**DIRECTIONS FOR THIS TASK**
Copy the records below exactly, leaving out any pictures.

**EXERCISE MATERIAL**
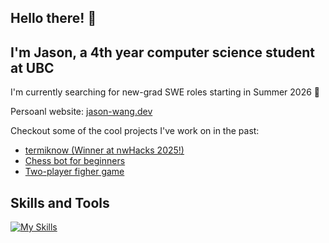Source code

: ## Hello there! 👋
## I'm Jason, a 4th year computer science student at UBC
I'm currently searching for new-grad SWE roles starting in Summer 2026 🔭

Persoanl website: [jason-wang.dev](https://www.jason-wang.dev/)

Checkout some of the cool projects I've work on in the past:
- [termiknow (Winner at nwHacks 2025!)](https://github.com/zhangLily2020/nwhacks2025)
- [Chess bot for beginners](https://github.com/jason-j-wang/CS-Coop-Final-Project-Chess-Bot)
- [Two-player figher game](https://github.com/jason-j-wang/Programming-11-Final-Project)

## Skills and Tools
[![My Skills](https://skillicons.dev/icons?i=angular,aws,bitbucket,bootstrap,c,cpp,css,dynamodb,flask,git,github,html,idea,java,js,jest,laravel,latex,less,linux,md,mongodb,nodejs,npm,php,postgres,postman,pycharm,py,react,redux,sass,sklearn,tailwind,tensorflow,ts,vscode)](https://skillicons.dev)
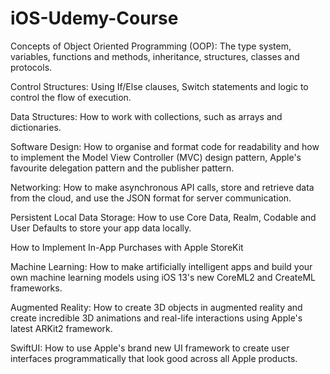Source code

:# iOS-Udemy-Course
Concepts of Object Oriented Programming (OOP): The type system, variables, functions and methods, inheritance, structures, classes and protocols.

Control Structures: Using If/­Else clauses, Switch statements and logic to control the flow of execution.

Data Structures: How to work with collections, such as arrays and dictionaries.

Software Design: How to organise and format code for readability and how to implement the Model ­View­ Controller (MVC) design pattern, Apple's favourite delegation pattern and the publisher pattern.

Networking: How to make asynchronous API calls, store and retrieve data from the cloud, and use the JSON format for server communication.

Persistent Local Data Storage: How to use Core Data, Realm, Codable and User Defaults to store your app data locally.

How to Implement In-App Purchases with Apple StoreKit

Machine Learning: How to make artificially intelligent apps and build your own machine learning models using iOS 13's new CoreML2 and CreateML frameworks.

Augmented Reality: How to create 3D objects in augmented reality and create incredible 3D animations and real-life interactions using Apple's latest ARKit2 framework.

SwiftUI: How to use Apple's brand new UI framework to create user interfaces programmatically that look good across all Apple products.
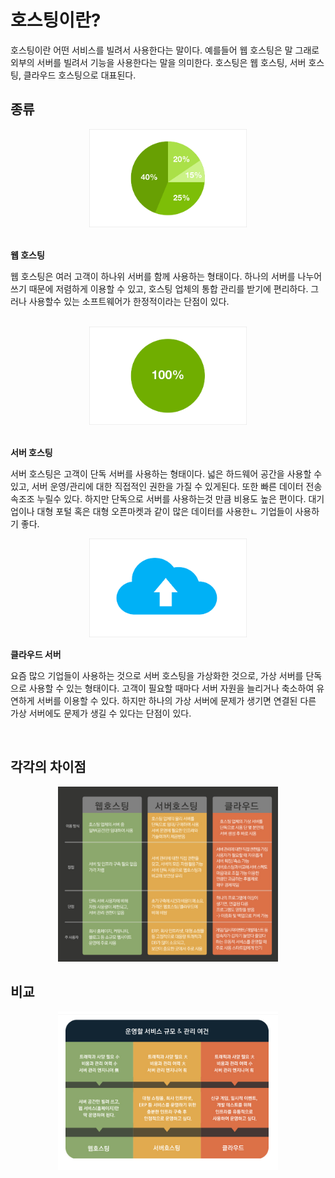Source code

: # 호스팅이란? 
호스팅이란 어떤 서비스를 빌려서 사용한다는 말이다. 예를들어 웹 호스팅은 말 그래로 외부의 서버를 빌려서 기능을 사용한다는 말을 의미한다. 호스팅은 웹 호스팅, 서버 호스팅, 클라우드 호스팅으로 대표된다.

## 종류

<div align = "center">
    <img src = "../img/web_hosting.png" width = "50%">
</div>

<br>

**웹 호스팅**

웹 호스팅은 여러 고객이 하나위 서버를 함께 사용하는 형태이다. 하나의 서버를 나누어 쓰기 때문에 저렴하게 이용할 수 있고, 호스팅 업체의 통합 관리를 받기에 편리하다. 그러나 사용할수 있는 소프트웨어가 한정적이라는 단점이 있다.

<br>

<div align = "center">
    <img src = "../img/server_hosting.png" width = "50%">
</div>

<br>

**서버 호스팅**

서버 호스팅은 고객이 단독 서버를 사용하는 형태이다. 넓은 하드웨어 공간을 사용할 수 있고, 서버 운영/관리에 대한 직접적인 권한을 가질 수 있게된다. 또한 빠른 데이터 전송 속조조 누릴수 있다.
하지만 단독으로 서버를 사용하는것 만큼 비용도 높은 편이다. 대기업이나 대형 포털 혹은 대형 오픈마켓과 같이 많은 데이터를 사용한ㄴ 기업들이 사용하기 좋다.


<div align = "center">
    <img src = "../img/cloud.png" width = "50%">
</div>

**클라우드 서버**

요즘 많으 기업들이 사용하는 것으로 서버 호스팅을 가상화한 것으로, 가상 서버를 단독으로 사용할 수 있는 형태이다. 고객이 필요할 때마다 서버 자원을 늘리거나 축소하여 유연하게 서버를 이용할 수 있다. 하지만 하나의 가상 서버에 문제가 생기면 연결된 다른 가상 서버에도 문제가 생길 수 있다는 단점이 있다.

<br>

## 각각의 차이점

<div align = "center">
    <img src = "../img/different-hosting.png" width = "70%">
</div>


## 비교

<div align = "center">
    <img src = "../img/hosting-compare.png" width = "70%">
</div>

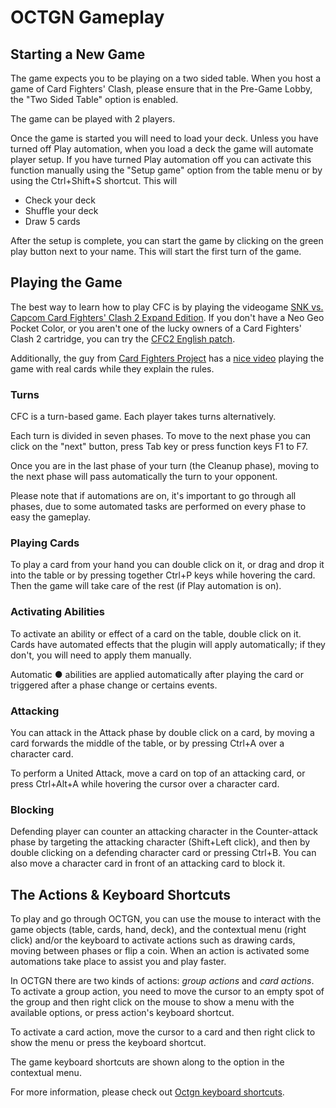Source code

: # OCTGN Gameplay

## Starting a New Game
The game expects you to be playing on a two sided table. When you host a game of Card Fighters' Clash, please ensure that in the Pre-Game Lobby, the "Two Sided Table" option is enabled.

The game can be played with 2 players.

Once the game is started you will need to load your deck. Unless you have turned off Play automation, when you load a deck the game will automate player setup. If you have turned Play automation off you can activate this function manually using the "Setup game" option from the table menu or by using the <span class=kb>Ctrl</span>+<span class=kb>Shift</span>+<span class=kb>S</span> shortcut. This will
- Check your deck
- Shuffle your deck
- Draw 5 cards

After the setup is complete, you can start the game by clicking on the green play button next to your name. This will start the first turn of the game.

## Playing the Game
The best way to learn how to play CFC is by playing the videogame [SNK vs. Capcom Card Fighters' Clash 2 Expand Edition](http://neogeo.freeplaytech.com/svc-2/). If you don't have a Neo Geo Pocket Color, or you aren't one of the lucky owners of a Card Fighters' Clash 2 cartridge, you can try the [CFC2 English patch](http://cfc2english.blogspot.com.es/).

Additionally, the guy from [Card Fighters Project](https://www.cardfighterproject.com/) has a [nice video](https://www.youtube.com/watch?v=xuasJzdpiTc) playing the game with real cards while they explain the rules.

### Turns
CFC is a turn-based game. Each player takes turns alternatively.

Each turn is divided in seven phases. To move to the next phase you can click on the "next" button, press <span class=kb>Tab</span> key or press function keys <span class=kb>F1</span> to <span class=kb>F7</span>.

Once you are in the last phase of your turn (the Cleanup phase), moving to the next phase will pass automatically the turn to your opponent.

Please note that if automations are on, it's important to go through all phases, due to some automated tasks are performed on every phase to easy the gameplay.

### Playing Cards
To play a card from your hand you can double click on it, or drag and drop it into the table or by pressing together <span class=kb>Ctrl</span>+<span class=kb>P</span> keys while hovering the card. Then the game will take care of the rest (if Play automation is on).

### Activating Abilities
To activate an ability or effect of a card on the table, double click on it. Cards have automated effects that the plugin will apply automatically; if they don't, you will need to apply them manually.

Automatic <span class="ab ab-auto">●</span> abilities are applied automatically after playing the card or triggered after a phase change or certains events.

### Attacking
You can attack in the Attack phase by double click on a card, by moving a card forwards the middle of the table, or by pressing <span class=kb>Ctrl</span>+<span class=kb>A</span> over a character card.

To perform a United Attack, move a card on top of an attacking card, or press <span class=kb>Ctrl</span>+<span class=kb>Alt</span>+<span class=kb>A</span> while hovering the cursor over a character card.

### Blocking
Defending player can counter an attacking character in the Counter-attack phase by targeting the attacking character (<span class=kb>Shift</span>+<span class=kb>Left click</span>), and then by double clicking on a defending character card or pressing <span class=kb>Ctrl</span>+<span class=kb>B</span>. You can also move a character card in front of an attacking card to block it.

## The Actions & Keyboard Shortcuts
To play and go through OCTGN, you can use the mouse to interact with the game objects (table, cards, hand, deck), and the contextual menu (right click) and/or the keyboard to activate actions such as drawing cards, moving between phases or flip a coin. When an action is activated some automations take place to assist you and play faster.

In OCTGN there are two kinds of actions: *group actions* and *card actions*. To activate a group action, you need to move the cursor to an empty spot of the group and then right click on the mouse to show a menu with the available options, or press action's keyboard shortcut.

To activate a card action, move the cursor to a card and then right click to show the menu or press the keyboard shortcut.

The game keyboard shortcuts are shown along to the option in the contextual menu.

For more information, please check out [Octgn keyboard shortcuts](https://github.com/kellyelton/OCTGN/wiki/Octgn-Keyboard-Shortcuts).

**EXERCISE RESULT**
Source code

: ## Hello there! 👋
## I'm Jason, a 4th year computer science student at UBC
I'm currently searching for new-grad SWE roles starting in Summer 2026 🔭

Persoanl website: [jason-wang.dev](https://www.jason-wang.dev/)

Checkout some of the cool projects I've work on in the past:
- [termiknow (Winner at nwHacks 2025!)](https://github.com/zhangLily2020/nwhacks2025)
- [Chess bot for beginners](https://github.com/jason-j-wang/CS-Coop-Final-Project-Chess-Bot)
- [Two-player figher game](https://github.com/jason-j-wang/Programming-11-Final-Project)

## Skills and Tools
[![My Skills](https://skillicons.dev/icons?i=angular,aws,bitbucket,bootstrap,c,cpp,css,dynamodb,flask,git,github,html,idea,java,js,jest,laravel,latex,less,linux,md,mongodb,nodejs,npm,php,postgres,postman,pycharm,py,react,redux,sass,sklearn,tailwind,tensorflow,ts,vscode)](https://skillicons.dev)
Source code

:# iOS-Udemy-Course
Concepts of Object Oriented Programming (OOP): The type system, variables, functions and methods, inheritance, structures, classes and protocols.

Control Structures: Using If/­Else clauses, Switch statements and logic to control the flow of execution.

Data Structures: How to work with collections, such as arrays and dictionaries.

Software Design: How to organise and format code for readability and how to implement the Model ­View­ Controller (MVC) design pattern, Apple's favourite delegation pattern and the publisher pattern.

Networking: How to make asynchronous API calls, store and retrieve data from the cloud, and use the JSON format for server communication.

Persistent Local Data Storage: How to use Core Data, Realm, Codable and User Defaults to store your app data locally.

How to Implement In-App Purchases with Apple StoreKit

Machine Learning: How to make artificially intelligent apps and build your own machine learning models using iOS 13's new CoreML2 and CreateML frameworks.

Augmented Reality: How to create 3D objects in augmented reality and create incredible 3D animations and real-life interactions using Apple's latest ARKit2 framework.

SwiftUI: How to use Apple's brand new UI framework to create user interfaces programmatically that look good across all Apple products.
Source code

: # 호스팅이란? 
호스팅이란 어떤 서비스를 빌려서 사용한다는 말이다. 예를들어 웹 호스팅은 말 그래로 외부의 서버를 빌려서 기능을 사용한다는 말을 의미한다. 호스팅은 웹 호스팅, 서버 호스팅, 클라우드 호스팅으로 대표된다.

## 종류

<div align = "center">
    <img src = "../img/web_hosting.png" width = "50%">
</div>

<br>

**웹 호스팅**

웹 호스팅은 여러 고객이 하나위 서버를 함께 사용하는 형태이다. 하나의 서버를 나누어 쓰기 때문에 저렴하게 이용할 수 있고, 호스팅 업체의 통합 관리를 받기에 편리하다. 그러나 사용할수 있는 소프트웨어가 한정적이라는 단점이 있다.

<br>

<div align = "center">
    <img src = "../img/server_hosting.png" width = "50%">
</div>

<br>

**서버 호스팅**

서버 호스팅은 고객이 단독 서버를 사용하는 형태이다. 넓은 하드웨어 공간을 사용할 수 있고, 서버 운영/관리에 대한 직접적인 권한을 가질 수 있게된다. 또한 빠른 데이터 전송 속조조 누릴수 있다.
하지만 단독으로 서버를 사용하는것 만큼 비용도 높은 편이다. 대기업이나 대형 포털 혹은 대형 오픈마켓과 같이 많은 데이터를 사용한ㄴ 기업들이 사용하기 좋다.


<div align = "center">
    <img src = "../img/cloud.png" width = "50%">
</div>

**클라우드 서버**

요즘 많으 기업들이 사용하는 것으로 서버 호스팅을 가상화한 것으로, 가상 서버를 단독으로 사용할 수 있는 형태이다. 고객이 필요할 때마다 서버 자원을 늘리거나 축소하여 유연하게 서버를 이용할 수 있다. 하지만 하나의 가상 서버에 문제가 생기면 연결된 다른 가상 서버에도 문제가 생길 수 있다는 단점이 있다.

<br>

## 각각의 차이점

<div align = "center">
    <img src = "../img/different-hosting.png" width = "70%">
</div>


## 비교

<div align = "center">
    <img src = "../img/hosting-compare.png" width = "70%">
</div>

Source code

: # OCTGN Gameplay

## Starting a New Game
The game expects you to be playing on a two sided table. When you host a game of Card Fighters' Clash, please ensure that in the Pre-Game Lobby, the "Two Sided Table" option is enabled.

The game can be played with 2 players.

Once the game is started you will need to load your deck. Unless you have turned off Play automation, when you load a deck the game will automate player setup. If you have turned Play automation off you can activate this function manually using the "Setup game" option from the table menu or by using the <span class=kb>Ctrl</span>+<span class=kb>Shift</span>+<span class=kb>S</span> shortcut. This will
- Check your deck
- Shuffle your deck
- Draw 5 cards

After the setup is complete, you can start the game by clicking on the green play button next to your name. This will start the first turn of the game.

## Playing the Game
The best way to learn how to play CFC is by playing the videogame [SNK vs. Capcom Card Fighters' Clash 2 Expand Edition](http://neogeo.freeplaytech.com/svc-2/). If you don't have a Neo Geo Pocket Color, or you aren't one of the lucky owners of a Card Fighters' Clash 2 cartridge, you can try the [CFC2 English patch](http://cfc2english.blogspot.com.es/).

Additionally, the guy from [Card Fighters Project](https://www.cardfighterproject.com/) has a [nice video](https://www.youtube.com/watch?v=xuasJzdpiTc) playing the game with real cards while they explain the rules.

### Turns
CFC is a turn-based game. Each player takes turns alternatively.

Each turn is divided in seven phases. To move to the next phase you can click on the "next" button, press <span class=kb>Tab</span> key or press function keys <span class=kb>F1</span> to <span class=kb>F7</span>.

Once you are in the last phase of your turn (the Cleanup phase), moving to the next phase will pass automatically the turn to your opponent.

Please note that if automations are on, it's important to go through all phases, due to some automated tasks are performed on every phase to easy the gameplay.

### Playing Cards
To play a card from your hand you can double click on it, or drag and drop it into the table or by pressing together <span class=kb>Ctrl</span>+<span class=kb>P</span> keys while hovering the card. Then the game will take care of the rest (if Play automation is on).

### Activating Abilities
To activate an ability or effect of a card on the table, double click on it. Cards have automated effects that the plugin will apply automatically; if they don't, you will need to apply them manually.

Automatic <span class="ab ab-auto">●</span> abilities are applied automatically after playing the card or triggered after a phase change or certains events.

### Attacking
You can attack in the Attack phase by double click on a card, by moving a card forwards the middle of the table, or by pressing <span class=kb>Ctrl</span>+<span class=kb>A</span> over a character card.

To perform a United Attack, move a card on top of an attacking card, or press <span class=kb>Ctrl</span>+<span class=kb>Alt</span>+<span class=kb>A</span> while hovering the cursor over a character card.

### Blocking
Defending player can counter an attacking character in the Counter-attack phase by targeting the attacking character (<span class=kb>Shift</span>+<span class=kb>Left click</span>), and then by double clicking on a defending character card or pressing <span class=kb>Ctrl</span>+<span class=kb>B</span>. You can also move a character card in front of an attacking card to block it.

## The Actions & Keyboard Shortcuts
To play and go through OCTGN, you can use the mouse to interact with the game objects (table, cards, hand, deck), and the contextual menu (right click) and/or the keyboard to activate actions such as drawing cards, moving between phases or flip a coin. When an action is activated some automations take place to assist you and play faster.

In OCTGN there are two kinds of actions: *group actions* and *card actions*. To activate a group action, you need to move the cursor to an empty spot of the group and then right click on the mouse to show a menu with the available options, or press action's keyboard shortcut.

To activate a card action, move the cursor to a card and then right click to show the menu or press the keyboard shortcut.

The game keyboard shortcuts are shown along to the option in the contextual menu.

For more information, please check out [Octgn keyboard shortcuts](https://github.com/kellyelton/OCTGN/wiki/Octgn-Keyboard-Shortcuts).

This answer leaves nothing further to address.